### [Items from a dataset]
↓↓↓

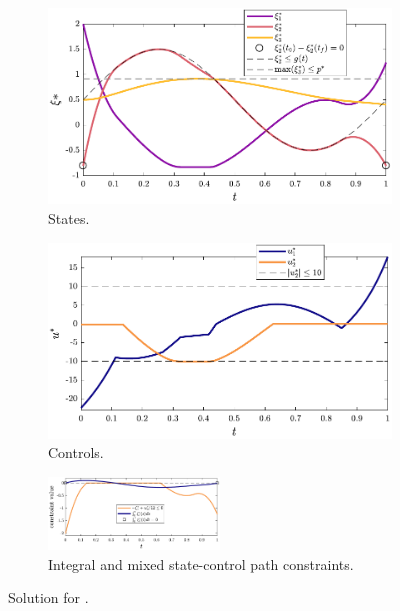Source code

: \begin{figure}
\centering

\begin{subfigure}{0.5\textwidth}
\centering
\includegraphics[width=\textwidth]{../ch5/figures/ex5sol-states}%
\caption{States.}
\label{fig:ch5:ex5sol:states}
\end{subfigure}%
\begin{subfigure}{0.5\textwidth}
\centering
\includegraphics[width=\textwidth]{../ch5/figures/ex5sol-controls}%
\caption{Controls.}
\label{fig:ch5:ex5sol:controls}
\end{subfigure}%

\begin{subfigure}{\textwidth}
\centering
\includegraphics[width=0.5\textwidth]{../ch5/figures/ex5sol-other}%
\caption{Integral and mixed state-control path constraints.}
\label{fig:ch5:ex5sol:other}
\end{subfigure}%

\caption{Solution for .}
\label{fig:ch5:ex5sens}
\end{figure}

↑↑↑

Output the entries above exactly. Do not include the pictures.

### [Reply to the task]
Source code

: \begin{figure}
\centering

\begin{subfigure}{0.5\textwidth}
\centering
\includegraphics[width=\textwidth]{../ch5/figures/ex5sol-states}%
\caption{States.}
\label{fig:ch5:ex5sol:states}
\end{subfigure}%
\begin{subfigure}{0.5\textwidth}
\centering
\includegraphics[width=\textwidth]{../ch5/figures/ex5sol-controls}%
\caption{Controls.}
\label{fig:ch5:ex5sol:controls}
\end{subfigure}%

\begin{subfigure}{\textwidth}
\centering
\includegraphics[width=0.5\textwidth]{../ch5/figures/ex5sol-other}%
\caption{Integral and mixed state-control path constraints.}
\label{fig:ch5:ex5sol:other}
\end{subfigure}%

\caption{Solution for .}
\label{fig:ch5:ex5sens}
\end{figure}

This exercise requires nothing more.